--- Provided data Enclosed Below ---
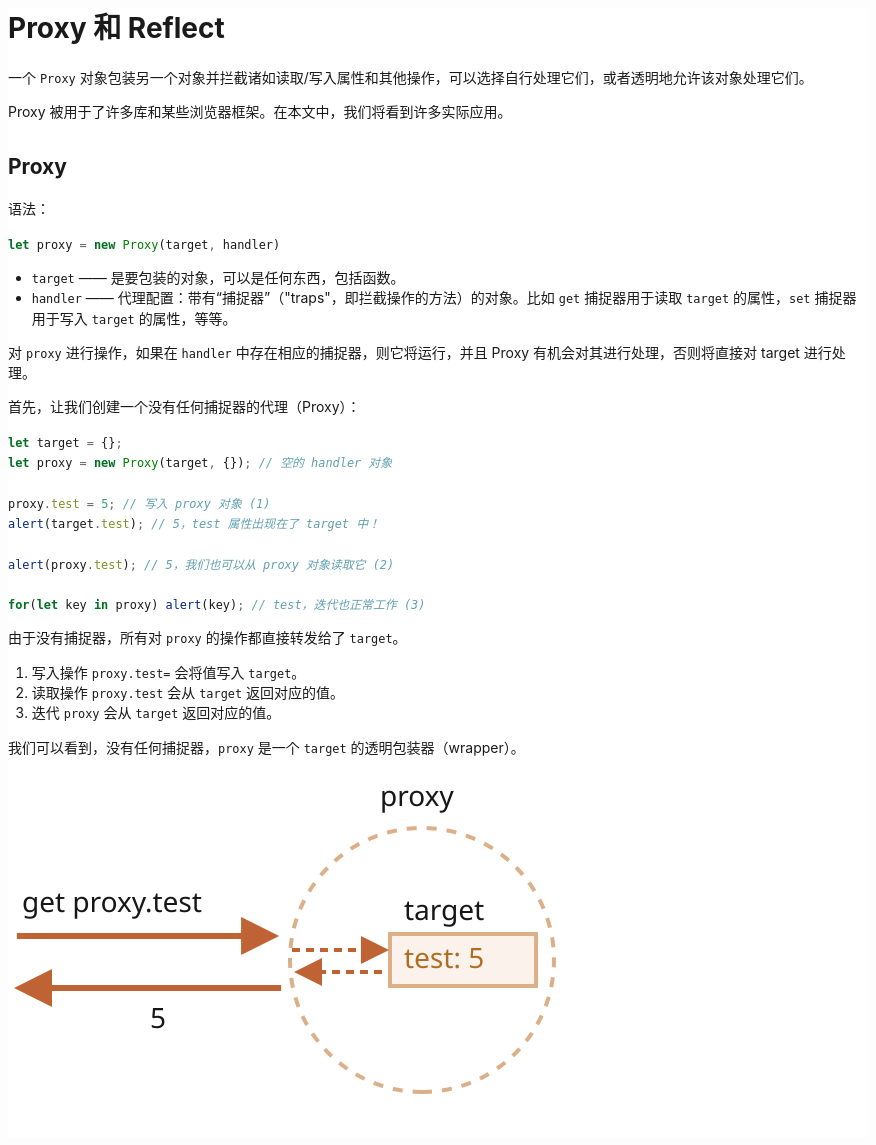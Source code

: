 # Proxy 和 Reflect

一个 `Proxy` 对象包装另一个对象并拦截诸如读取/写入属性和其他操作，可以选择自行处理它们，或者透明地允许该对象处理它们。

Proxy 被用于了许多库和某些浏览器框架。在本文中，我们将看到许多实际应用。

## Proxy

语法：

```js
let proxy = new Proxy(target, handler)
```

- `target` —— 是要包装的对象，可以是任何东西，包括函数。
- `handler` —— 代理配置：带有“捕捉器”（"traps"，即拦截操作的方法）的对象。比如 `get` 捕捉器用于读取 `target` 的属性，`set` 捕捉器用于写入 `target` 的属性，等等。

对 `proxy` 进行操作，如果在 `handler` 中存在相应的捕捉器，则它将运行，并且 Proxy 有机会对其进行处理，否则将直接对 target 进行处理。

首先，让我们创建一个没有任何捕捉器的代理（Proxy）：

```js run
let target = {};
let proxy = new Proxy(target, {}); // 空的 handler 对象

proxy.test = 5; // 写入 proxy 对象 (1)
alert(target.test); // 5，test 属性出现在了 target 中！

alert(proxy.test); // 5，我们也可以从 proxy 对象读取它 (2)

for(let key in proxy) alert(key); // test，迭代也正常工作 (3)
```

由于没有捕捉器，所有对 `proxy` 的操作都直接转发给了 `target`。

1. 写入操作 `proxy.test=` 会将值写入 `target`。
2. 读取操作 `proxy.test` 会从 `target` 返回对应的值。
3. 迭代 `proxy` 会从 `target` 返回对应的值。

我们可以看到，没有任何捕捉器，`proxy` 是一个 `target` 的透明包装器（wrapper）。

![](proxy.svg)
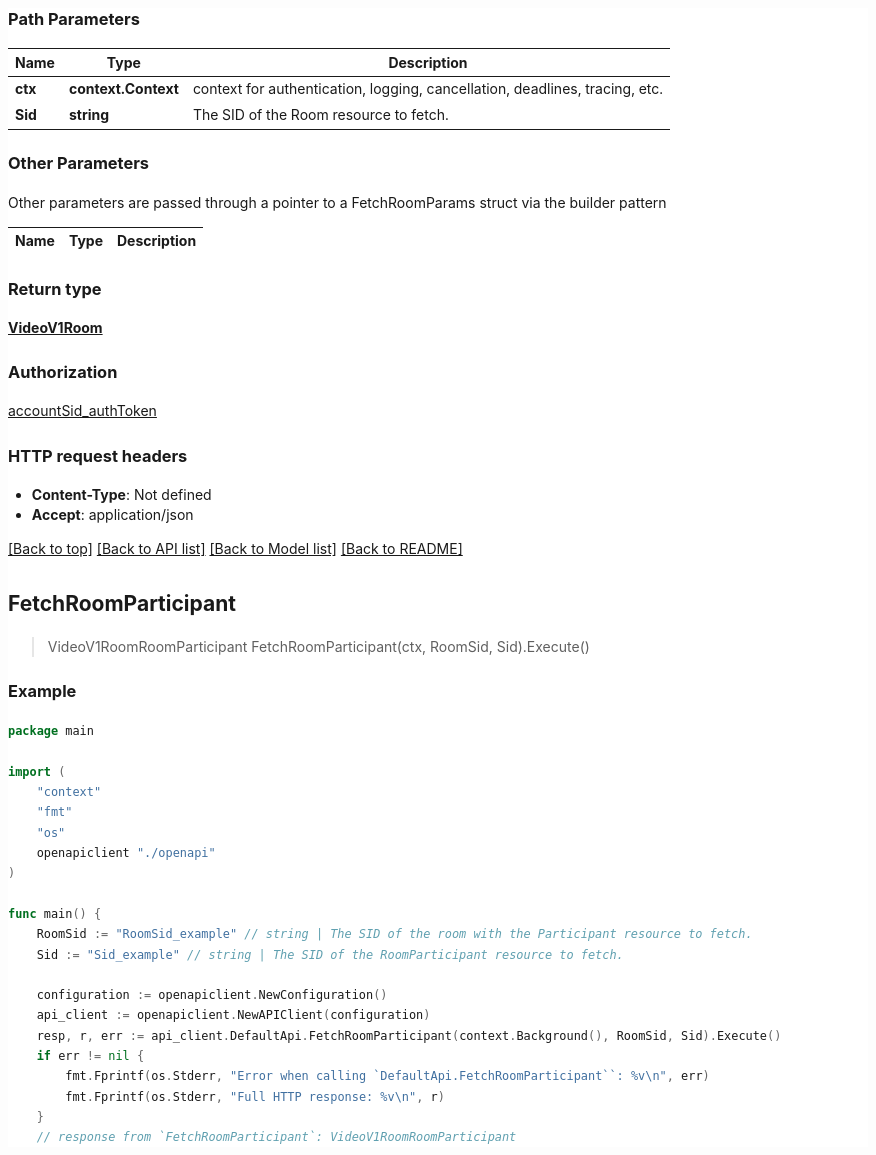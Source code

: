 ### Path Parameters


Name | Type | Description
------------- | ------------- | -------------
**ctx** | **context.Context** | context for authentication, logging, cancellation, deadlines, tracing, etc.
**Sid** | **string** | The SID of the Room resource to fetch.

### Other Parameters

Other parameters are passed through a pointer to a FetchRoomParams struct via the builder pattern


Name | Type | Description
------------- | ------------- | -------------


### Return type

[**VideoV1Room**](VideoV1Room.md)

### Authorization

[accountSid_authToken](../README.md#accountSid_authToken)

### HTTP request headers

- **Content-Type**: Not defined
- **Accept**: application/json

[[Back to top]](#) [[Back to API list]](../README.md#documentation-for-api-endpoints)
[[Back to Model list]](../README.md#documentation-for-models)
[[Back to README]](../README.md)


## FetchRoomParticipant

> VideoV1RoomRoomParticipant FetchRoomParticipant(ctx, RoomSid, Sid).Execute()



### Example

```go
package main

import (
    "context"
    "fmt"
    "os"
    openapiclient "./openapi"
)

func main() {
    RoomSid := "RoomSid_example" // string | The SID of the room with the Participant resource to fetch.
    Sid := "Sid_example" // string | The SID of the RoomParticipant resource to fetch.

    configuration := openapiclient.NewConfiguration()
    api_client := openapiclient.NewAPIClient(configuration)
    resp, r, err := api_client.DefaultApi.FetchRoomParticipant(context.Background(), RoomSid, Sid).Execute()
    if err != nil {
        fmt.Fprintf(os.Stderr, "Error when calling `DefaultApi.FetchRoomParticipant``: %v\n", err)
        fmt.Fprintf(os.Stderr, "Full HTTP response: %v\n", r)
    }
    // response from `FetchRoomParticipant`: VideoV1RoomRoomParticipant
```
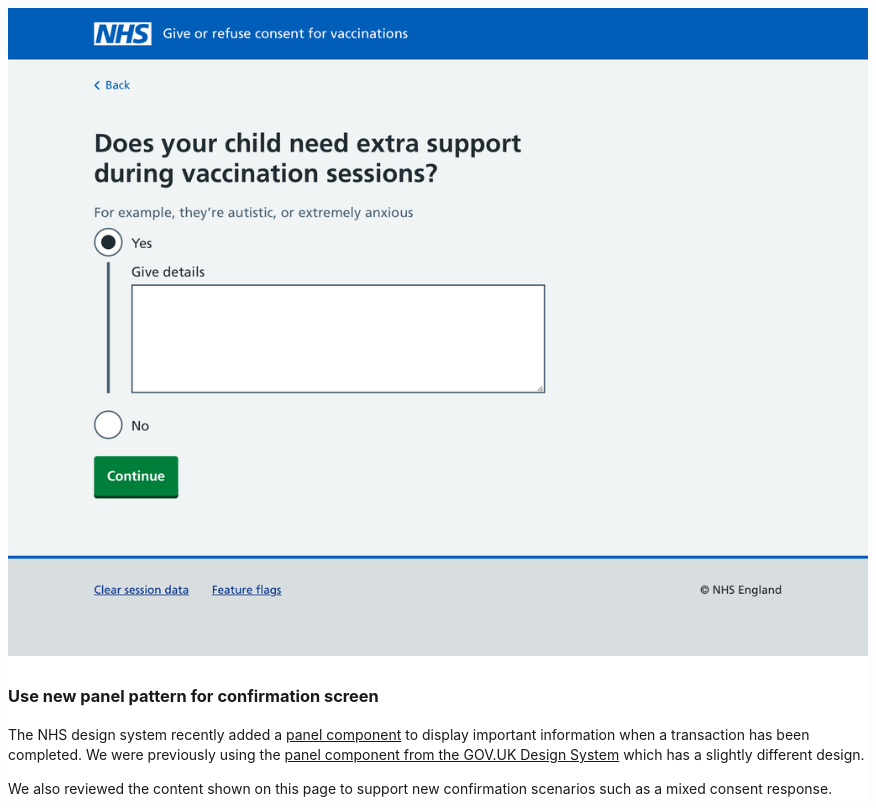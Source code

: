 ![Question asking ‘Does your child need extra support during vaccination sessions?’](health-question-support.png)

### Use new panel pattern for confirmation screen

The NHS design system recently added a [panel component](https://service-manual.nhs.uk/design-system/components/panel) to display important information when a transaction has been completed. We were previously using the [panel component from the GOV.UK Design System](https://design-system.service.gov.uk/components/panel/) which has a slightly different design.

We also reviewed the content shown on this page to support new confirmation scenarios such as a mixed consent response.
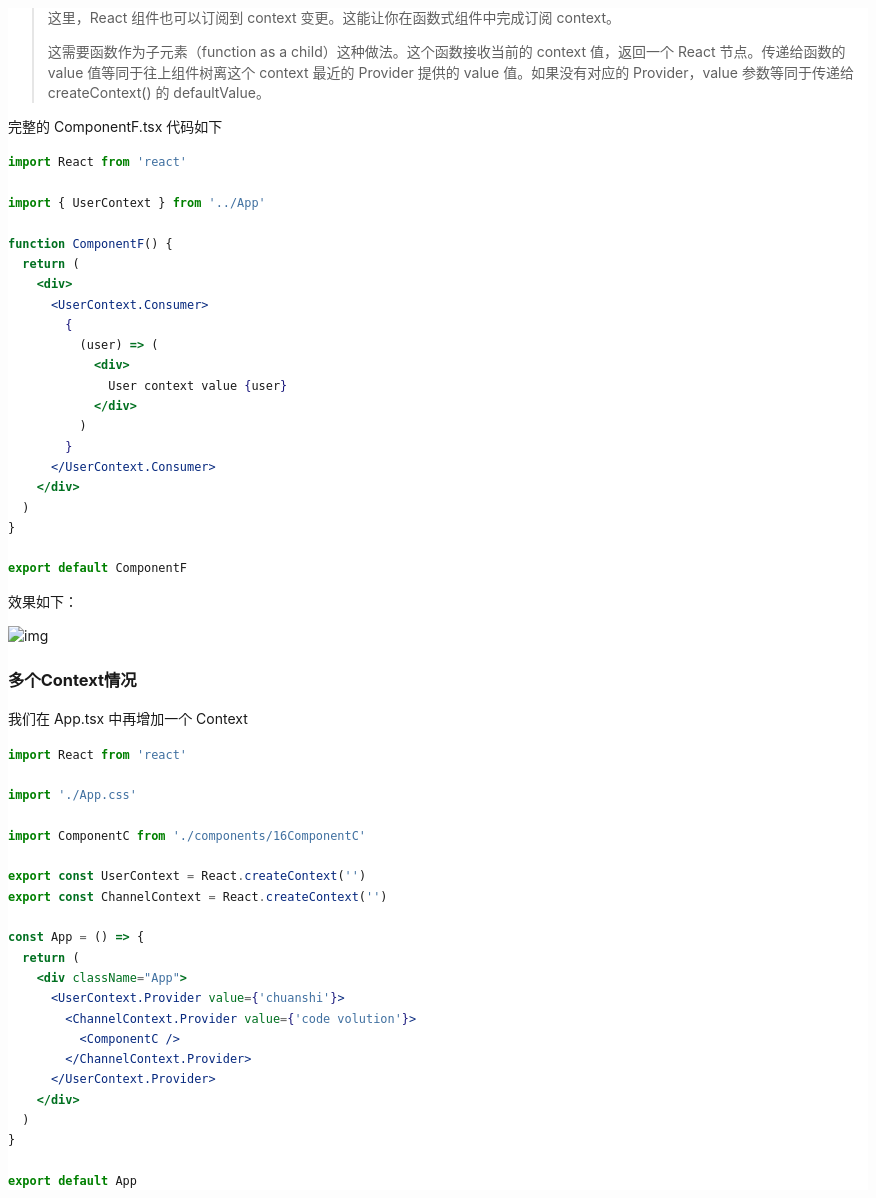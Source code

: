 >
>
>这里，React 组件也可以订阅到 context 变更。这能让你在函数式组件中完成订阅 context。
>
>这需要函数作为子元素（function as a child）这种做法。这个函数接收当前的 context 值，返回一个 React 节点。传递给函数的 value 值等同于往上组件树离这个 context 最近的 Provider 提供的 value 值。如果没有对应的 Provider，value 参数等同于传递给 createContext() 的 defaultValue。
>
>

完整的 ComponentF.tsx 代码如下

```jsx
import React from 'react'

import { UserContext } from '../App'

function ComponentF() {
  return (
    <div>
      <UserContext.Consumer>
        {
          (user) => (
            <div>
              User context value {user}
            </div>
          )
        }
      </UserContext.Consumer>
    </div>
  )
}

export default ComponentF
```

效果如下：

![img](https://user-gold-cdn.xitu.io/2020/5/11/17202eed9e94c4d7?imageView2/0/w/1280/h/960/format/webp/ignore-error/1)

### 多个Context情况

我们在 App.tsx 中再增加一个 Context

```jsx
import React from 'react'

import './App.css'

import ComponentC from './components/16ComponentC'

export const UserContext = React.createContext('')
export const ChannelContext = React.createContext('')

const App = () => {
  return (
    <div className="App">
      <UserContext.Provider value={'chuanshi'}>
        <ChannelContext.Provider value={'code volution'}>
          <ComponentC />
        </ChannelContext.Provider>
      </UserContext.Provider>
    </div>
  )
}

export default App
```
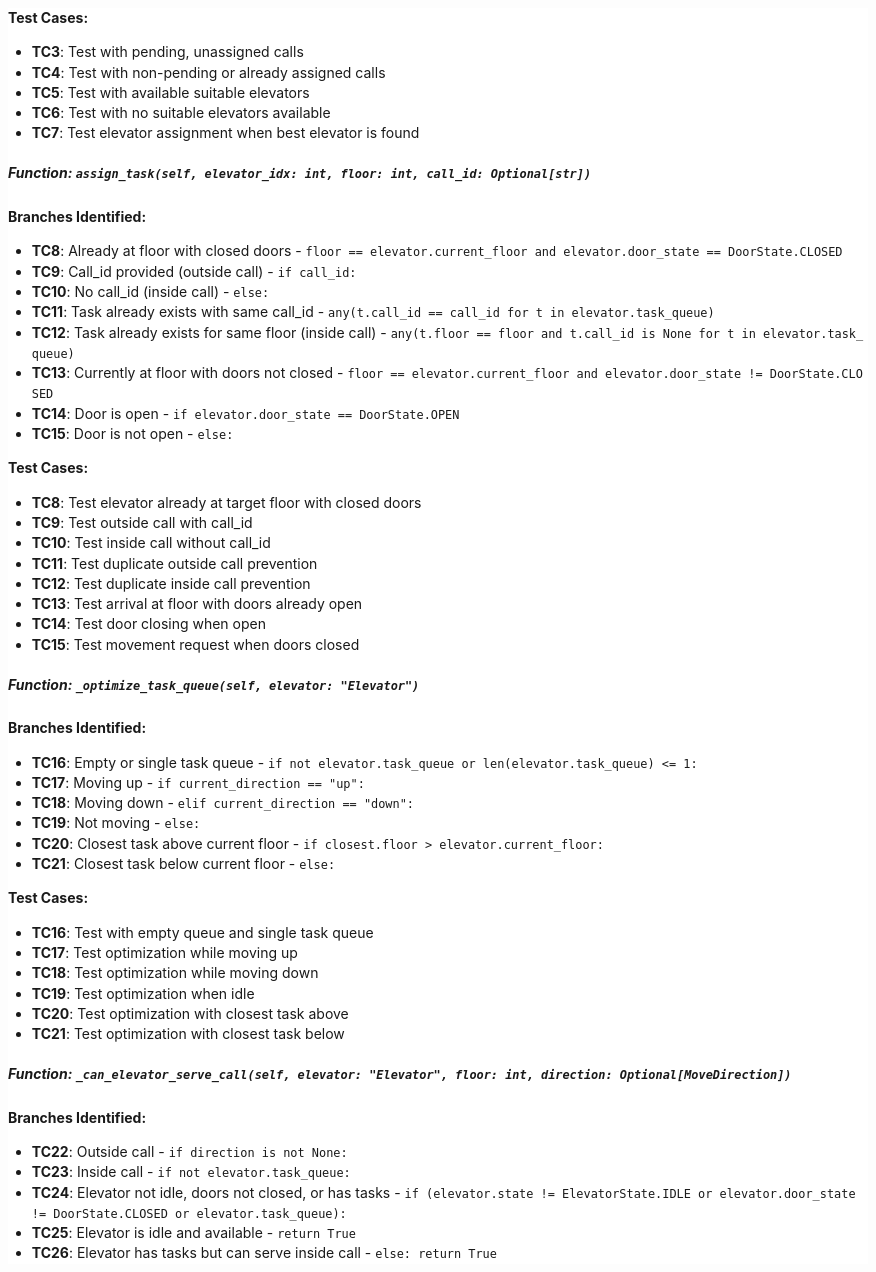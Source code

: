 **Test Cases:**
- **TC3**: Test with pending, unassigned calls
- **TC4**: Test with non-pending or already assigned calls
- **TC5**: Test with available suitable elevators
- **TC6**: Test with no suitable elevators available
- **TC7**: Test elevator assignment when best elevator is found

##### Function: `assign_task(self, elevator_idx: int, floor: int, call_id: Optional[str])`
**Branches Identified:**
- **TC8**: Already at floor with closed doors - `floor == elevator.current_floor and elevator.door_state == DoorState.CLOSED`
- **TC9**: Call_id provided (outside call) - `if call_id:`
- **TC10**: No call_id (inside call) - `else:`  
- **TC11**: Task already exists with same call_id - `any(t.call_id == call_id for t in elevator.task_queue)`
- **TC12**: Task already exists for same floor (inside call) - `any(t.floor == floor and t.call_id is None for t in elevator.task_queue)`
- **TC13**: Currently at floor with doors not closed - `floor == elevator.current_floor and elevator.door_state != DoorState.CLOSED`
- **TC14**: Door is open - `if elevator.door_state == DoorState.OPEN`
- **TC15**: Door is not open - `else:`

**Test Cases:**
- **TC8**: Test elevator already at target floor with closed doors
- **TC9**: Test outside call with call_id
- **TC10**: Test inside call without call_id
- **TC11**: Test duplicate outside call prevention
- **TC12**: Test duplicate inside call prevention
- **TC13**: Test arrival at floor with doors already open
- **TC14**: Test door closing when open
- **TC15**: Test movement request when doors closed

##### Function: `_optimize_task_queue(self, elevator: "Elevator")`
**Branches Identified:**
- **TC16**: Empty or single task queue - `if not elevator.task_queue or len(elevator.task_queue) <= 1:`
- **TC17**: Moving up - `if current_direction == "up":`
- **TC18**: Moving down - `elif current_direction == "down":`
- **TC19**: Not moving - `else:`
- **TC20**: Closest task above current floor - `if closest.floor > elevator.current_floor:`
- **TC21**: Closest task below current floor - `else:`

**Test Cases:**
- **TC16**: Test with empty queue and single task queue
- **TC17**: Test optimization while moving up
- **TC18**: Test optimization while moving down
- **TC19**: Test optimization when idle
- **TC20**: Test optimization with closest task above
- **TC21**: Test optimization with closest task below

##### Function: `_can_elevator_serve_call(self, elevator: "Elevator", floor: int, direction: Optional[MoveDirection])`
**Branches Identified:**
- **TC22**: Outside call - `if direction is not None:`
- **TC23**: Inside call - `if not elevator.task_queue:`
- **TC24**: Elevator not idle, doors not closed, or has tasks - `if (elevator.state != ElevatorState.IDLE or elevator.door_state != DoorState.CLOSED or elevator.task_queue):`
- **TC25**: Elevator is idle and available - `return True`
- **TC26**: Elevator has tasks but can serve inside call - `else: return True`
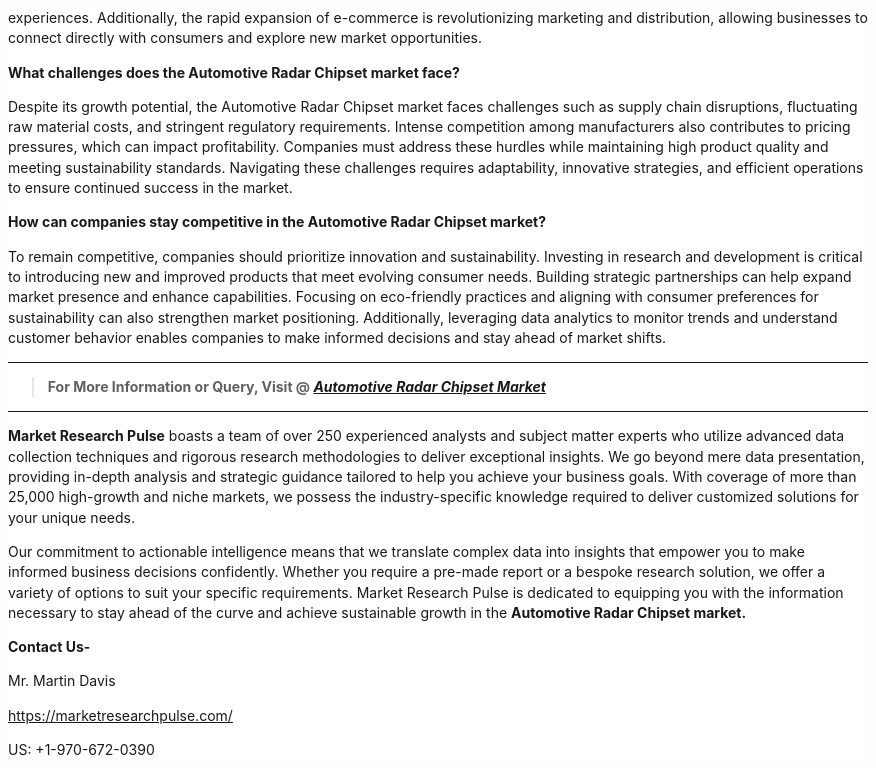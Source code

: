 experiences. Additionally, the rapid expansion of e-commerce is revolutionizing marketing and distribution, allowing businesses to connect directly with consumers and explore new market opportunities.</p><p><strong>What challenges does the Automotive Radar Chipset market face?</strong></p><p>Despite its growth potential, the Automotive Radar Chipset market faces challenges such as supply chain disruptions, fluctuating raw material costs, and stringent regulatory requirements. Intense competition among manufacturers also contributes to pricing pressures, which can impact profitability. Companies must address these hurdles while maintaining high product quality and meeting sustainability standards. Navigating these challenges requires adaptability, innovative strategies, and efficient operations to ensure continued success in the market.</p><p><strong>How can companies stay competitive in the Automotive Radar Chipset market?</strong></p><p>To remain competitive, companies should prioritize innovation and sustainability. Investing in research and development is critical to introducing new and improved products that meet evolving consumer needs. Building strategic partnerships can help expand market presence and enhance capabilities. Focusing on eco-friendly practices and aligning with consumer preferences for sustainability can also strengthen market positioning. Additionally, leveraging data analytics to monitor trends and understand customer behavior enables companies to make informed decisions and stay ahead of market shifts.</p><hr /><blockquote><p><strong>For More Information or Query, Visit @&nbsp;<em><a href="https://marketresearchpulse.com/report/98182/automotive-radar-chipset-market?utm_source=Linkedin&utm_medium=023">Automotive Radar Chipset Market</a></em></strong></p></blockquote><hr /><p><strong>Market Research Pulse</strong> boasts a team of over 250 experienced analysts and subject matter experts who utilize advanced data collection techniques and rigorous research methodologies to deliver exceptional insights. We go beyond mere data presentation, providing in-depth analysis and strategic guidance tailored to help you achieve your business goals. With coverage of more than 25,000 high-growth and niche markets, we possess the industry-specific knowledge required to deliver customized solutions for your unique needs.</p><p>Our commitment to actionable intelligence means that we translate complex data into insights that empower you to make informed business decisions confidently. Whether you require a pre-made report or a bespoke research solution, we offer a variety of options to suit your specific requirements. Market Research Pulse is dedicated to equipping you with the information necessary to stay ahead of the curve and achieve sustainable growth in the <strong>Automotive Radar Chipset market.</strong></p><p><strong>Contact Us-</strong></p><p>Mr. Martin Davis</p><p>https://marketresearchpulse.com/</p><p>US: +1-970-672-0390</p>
--- End of Enclosed Provided data ---
Problem —
Copy out every line of the listing where the word "configuration" occurs.

Solution to this problem —
    configuration := openapiclient.NewConfiguration()
    api_client := openapiclient.NewAPIClient(configuration)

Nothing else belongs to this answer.